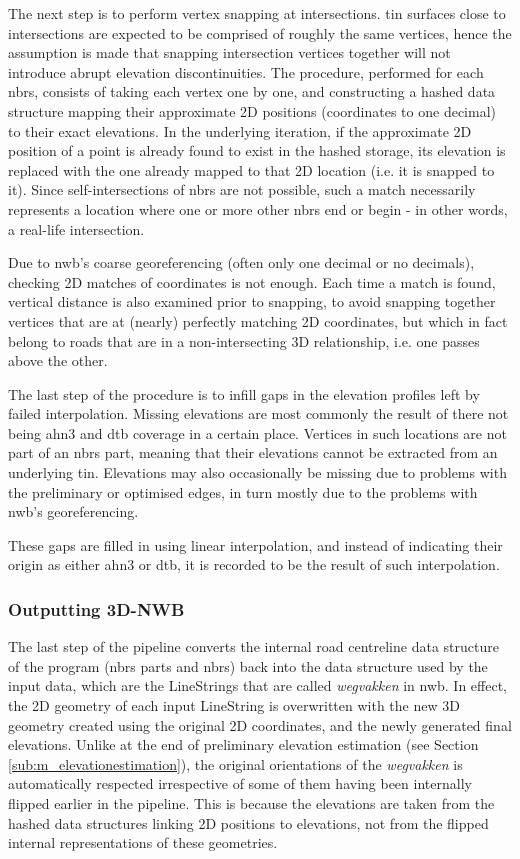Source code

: The next step is to perform vertex snapping at intersections. \ac{tin} surfaces close to intersections are expected to be comprised of roughly the same vertices, hence the assumption is made that snapping intersection vertices together will not introduce abrupt elevation discontinuities. The procedure, performed for each \ac{nbrs}, consists of taking each vertex one by one, and constructing a hashed data structure mapping their approximate 2D positions (coordinates to one decimal) to their exact elevations. In the underlying iteration, if the approximate 2D position of a point is already found to exist in the hashed storage, its elevation is replaced with the one already mapped to that 2D location (i.e. it is snapped to it). Since self-intersections of \ac{nbrs} are not possible, such a match necessarily represents a location where one or more other \ac{nbrs} end or begin - in other words, a real-life intersection.

Due to \ac{nwb}'s coarse georeferencing (often only one decimal or no decimals), checking 2D matches of coordinates is not enough. Each time a match is found, vertical distance is also examined prior to snapping, to avoid snapping together vertices that are at (nearly) perfectly matching 2D coordinates, but which in fact belong to roads that are in a non-intersecting 3D relationship, i.e. one passes above the other.

The last step of the procedure is to infill gaps in the elevation profiles left by failed interpolation. Missing elevations are most commonly the result of there not being \ac{ahn3} and \ac{dtb} coverage in a certain place. Vertices in such locations are not part of an \ac{nbrs} part, meaning that their elevations cannot be extracted from an underlying \ac{tin}. Elevations may also occasionally be missing due to problems with the preliminary or optimised edges, in turn mostly due to the problems with \ac{nwb}'s georeferencing.

These gaps are filled in using linear interpolation, and instead of indicating their origin as either \ac{ahn3} or \ac{dtb}, it is recorded to be the result of such interpolation.

\subsubsection{Outputting 3D-NWB}

The last step of the pipeline converts the internal road centreline data structure of the program (\ac{nbrs} parts and \ac{nbrs}) back into the data structure used by the input data, which are the LineStrings that are called \textit{wegvakken} in \ac{nwb}. In effect, the 2D geometry of each input LineString is overwritten with the new 3D geometry created using the original 2D coordinates, and the newly generated final elevations. Unlike at the end of preliminary elevation estimation (see Section \ref{sub:m_elevationestimation}), the original orientations of the \textit{wegvakken} is automatically respected irrespective of some of them having been internally flipped earlier in the pipeline. This is because the elevations are taken from the hashed data structures linking 2D positions to elevations, not from the flipped internal representations of these geometries.

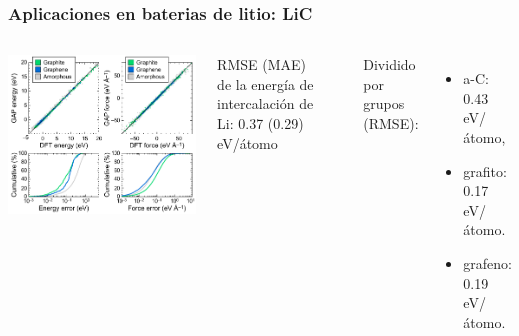 \documentclass[aspectratio=169]{beamer}
\begin{document}
    \begin{frame}
        \frametitle{Aplicaciones en baterias de litio: LiC}
        
        \begin{columns}
            \begin{center}
                \includegraphics[width=\columnwidth]{LiC-training_testing.png}
            \end{center}

            RMSE (MAE) de la energía de intercalación de Li: 0.37 (0.29) eV/átomo

            \ \pause

            Dividido por grupos (RMSE):
            \begin{itemize}
                \item a-C: 0.43 eV/átomo,
                \item grafito: 0.17 eV/átomo.
                \item grafeno: 0.19 eV/átomo.
            \end{itemize}
        \end{columns}
    \end{frame}
    
\end{document}
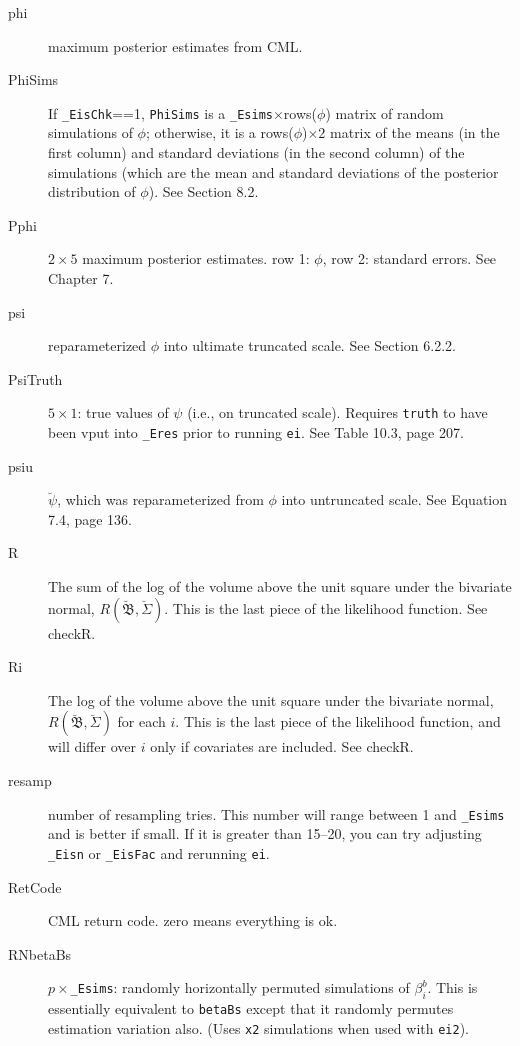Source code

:\documentclass[11pt,titlepage]{article}
\newcommand{\bbetau}{\breve{\mathfrak B}}
\newcommand{\Sigmau}{\breve{\Sigma}}
\newcommand{\psiu}{\breve{\psi}}
\begin{document}
\begin{description}
\item[phi] maximum posterior estimates from CML.

\item[PhiSims] If \texttt{\_EisChk}==1, \texttt{PhiSims} is a
  \texttt{\_Esims}$\times$rows($\phi$) matrix of random simulations of
  $\phi$; otherwise, it is a rows($\phi$)$\times 2$ matrix of the
  means (in the first column) and standard deviations (in the second
  column) of the simulations (which are the mean and standard
  deviations of the posterior distribution of $\phi$).  See Section
  8.2.

\item[Pphi] $2\times 5$ maximum posterior estimates.  row 1: $\phi$,
  row 2: standard errors.  See Chapter 7.

\item[psi] reparameterized $\phi$ into ultimate truncated scale.  See
  Section 6.2.2.

\item[PsiTruth] $5\times 1$: true values of $\psi$ (i.e., on truncated
  scale).  Requires \texttt{truth} to have been vput into
  \texttt{\_Eres} prior to running \texttt{ei}. See Table 10.3, page
  207.

\item[psiu] $\psiu$, which was reparameterized from $\phi$ into
  untruncated scale.  See Equation 7.4, page 136.

\item[R] The sum of the log of the volume above the unit square under
  the bivariate normal, $R(\bbetau,\Sigmau)$.  This is the last piece
  of the likelihood function.  See checkR.

\item[Ri] The log of the volume above the unit square under the
  bivariate normal, $R(\bbetau,\Sigmau)$ for each $i$.  This is the
  last piece of the likelihood function, and will differ over $i$ only
  if covariates are included.  See checkR.

\item[resamp] number of resampling tries.  This number will range
  between 1 and \texttt{\_Esims} and is better if small.  If it is
  greater than 15--20, you can try adjusting \texttt{\_Eisn} or
  \texttt{\_EisFac} and rerunning \texttt{ei}.

\item[RetCode] CML return code.  zero means everything is ok.

\item[RNbetaBs] $p\times$\texttt{\_Esims}: randomly horizontally
  permuted simulations of $\beta_i^b$.  This is essentially equivalent
  to \texttt{betaBs} except that it randomly permutes estimation
  variation also.  (Uses \texttt{x2} simulations when used with
  \texttt{ei2}).


\end{description}
\end{document}
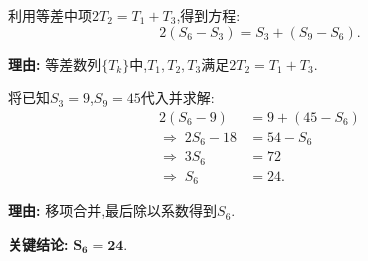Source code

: \begin{examplebox}
\begin{description}[style=nextline, leftmargin=2.8em, labelsep=0.5em, itemsep=0.45em]
		\item[\textbf{第二步(列等差中项方程):}] 利用等差中项$2T_2 = T_1 + T_3$,得到方程:
			\[
				2(S_6 - S_3) = S_3 + (S_9 - S_6).
			\]
			\par\textbf{理由:} 等差数列$\{T_k\}$中,$T_1,T_2,T_3$满足$2T_2 = T_1 + T_3$.

		\item[\textbf{第三步(解方程得结果):}] 将已知$S_3=9$,$S_9=45$代入并求解:
			\[
				\begin{aligned}
					2(S_6 - 9) &= 9 + (45 - S_6) \\
					\Rightarrow\; 2S_6 - 18 &= 54 - S_6 \\
					\Rightarrow\; 3S_6 &= 72 \\
					\Rightarrow\; S_6 &= 24.
			\end{aligned}
			\]
			\par\textbf{理由:} 移项合并,最后除以系数得到$S_6$.
	\end{description}

	\textbf{\textcolor{CExample}{关键结论:}}
	$\boldsymbol{S_6 = 24}$.

\end{examplebox}
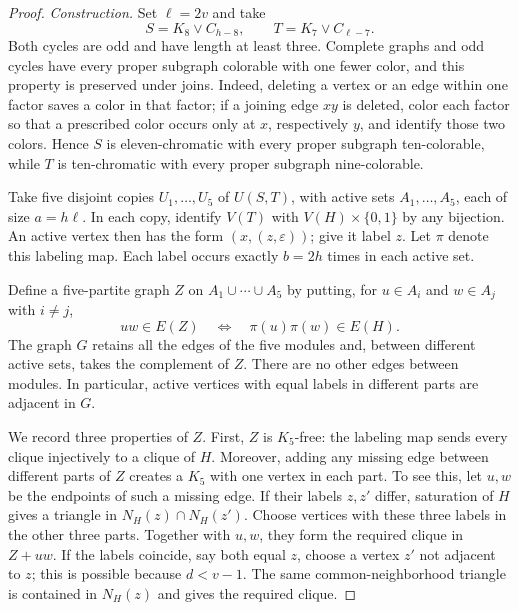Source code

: \documentclass[11pt]{article}
\numberwithin{equation}{section}
\begin{document}
\begin{proof}
\emph{Construction.}
Set \(\ell=2v\) and take
\[
 S=K_8\vee C_{h-8},\qquad T=K_7\vee C_{\ell-7}.
\]
Both cycles are odd and have length at least three. Complete graphs
and odd cycles have every proper subgraph colorable with one fewer
color, and this property is preserved under joins. Indeed, deleting a
vertex or an edge within one factor saves a color in that factor; if a
joining edge \(xy\) is deleted, color each factor so that a prescribed
color occurs only at \(x\), respectively \(y\), and identify those two
colors. Hence \(S\) is eleven-chromatic with every proper subgraph
ten-colorable, while \(T\) is ten-chromatic with every proper subgraph
nine-colorable.

Take five disjoint copies \(U_1,\ldots,U_5\) of \(U(S,T)\),
with active sets \(A_1,\ldots,A_5\), each of size \(a=h\ell\).
In each copy, identify \(V(T)\) with \(V(H)\times\{0,1\}\)
by any bijection. An active vertex then has the form
\((x,(z,\varepsilon))\); give it label \(z\).
Let \(\pi\) denote this labeling map. Each label occurs
exactly \(b=2h\) times in each active set.

Define a five-partite graph \(Z\) on \(A_1\cup\cdots\cup A_5\)
by putting, for \(u\in A_i\) and \(w\in A_j\) with \(i\ne j\),
\begin{equation}\label{eq:Z}
 uw\in E(Z)\quad\Longleftrightarrow\quad
 \pi(u)\pi(w)\in E(H).
\end{equation}
The graph \(G\) retains all the edges of the five modules and,
between different active sets, takes the complement of \(Z\).
There are no other edges between modules. In particular, active
vertices with equal labels in different parts are adjacent in \(G\).

We record three properties of \(Z\). First, \(Z\) is
\(K_5\)-free: the labeling map sends every clique injectively
to a clique of \(H\). Moreover, adding any missing edge between
different parts of \(Z\) creates a \(K_5\) with one vertex in
each part. To see this, let \(u,w\) be the endpoints of such a
missing edge. If their labels \(z,z'\) differ, saturation of
\(H\) gives a triangle in \(N_H(z)\cap N_H(z')\). Choose
vertices with these three labels in the other three parts.
Together with \(u,w\), they form the required clique in
\(Z+uw\). If the labels coincide, say both equal \(z\), choose
a vertex \(z'\) not adjacent to \(z\); this is possible because
\(d<v-1\). The same common-neighborhood triangle is contained
in \(N_H(z)\) and gives the required clique.


\end{proof}
\end{document}
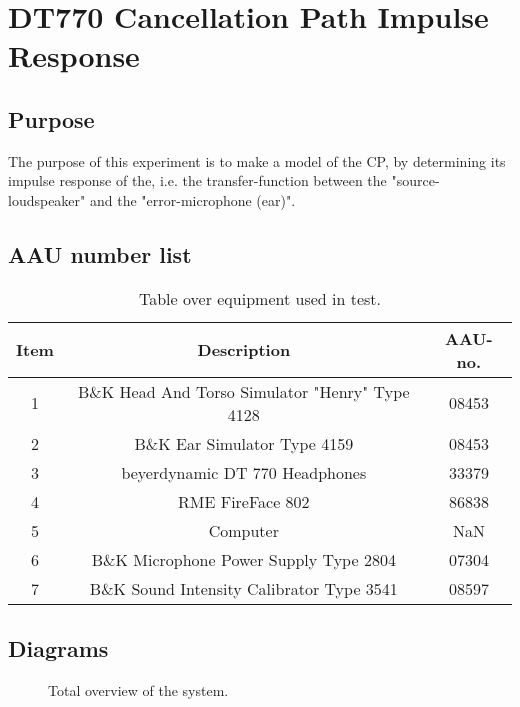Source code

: \section{DT770 Cancellation Path Impulse Response} \label{sec:CPjournal}
\subsection{Purpose}
The purpose of this experiment is to make a model of the CP, by determining its impulse response of the, i.e. the transfer-function between the "source-loudspeaker" and the "error-microphone (ear)".
		
\subsection{AAU number list}
\begin{table}[h]
	\centering
	\begin{tabular}{ c c c } \toprule
		{Item}	& {Description} 						& {AAU-no}. \\ \bottomrule 
		1	&	B\&K Head And Torso Simulator "Henry" Type 4128	& 08453		\\
		2	&	B\&K Ear Simulator Type 4159			& 08453		\\
		3	&	beyerdynamic DT 770	Headphones			& 33379		\\
		4	&	RME FireFace 802		& 86838		\\
		5	&	Computer					& NaN		\\
		6	&	B\&K Microphone Power Supply Type 2804 	& 07304		\\
		7	&	B\&K Sound Intensity Calibrator Type 3541	& 08597	\\ \bottomrule
	\end{tabular}
	\caption{Table over equipment used in test.}
	\label{tab:UsedEquipmentListningCP}
\end{table}

\subsection{Diagrams}
\begin{figure}[H]
	\centering
	
	\caption{Total overview of the system.}
	\label{SchematicOverviewCP}
\end{figure}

-.-.-

Work task ->
Copy exactly the lines running from the beginning of the listing through the line that has "above the other.". Drop the pictures.

Written response ->
Source code

: The next step is to perform vertex snapping at intersections. \ac{tin} surfaces close to intersections are expected to be comprised of roughly the same vertices, hence the assumption is made that snapping intersection vertices together will not introduce abrupt elevation discontinuities. The procedure, performed for each \ac{nbrs}, consists of taking each vertex one by one, and constructing a hashed data structure mapping their approximate 2D positions (coordinates to one decimal) to their exact elevations. In the underlying iteration, if the approximate 2D position of a point is already found to exist in the hashed storage, its elevation is replaced with the one already mapped to that 2D location (i.e. it is snapped to it). Since self-intersections of \ac{nbrs} are not possible, such a match necessarily represents a location where one or more other \ac{nbrs} end or begin - in other words, a real-life intersection.

Due to \ac{nwb}'s coarse georeferencing (often only one decimal or no decimals), checking 2D matches of coordinates is not enough. Each time a match is found, vertical distance is also examined prior to snapping, to avoid snapping together vertices that are at (nearly) perfectly matching 2D coordinates, but which in fact belong to roads that are in a non-intersecting 3D relationship, i.e. one passes above the other.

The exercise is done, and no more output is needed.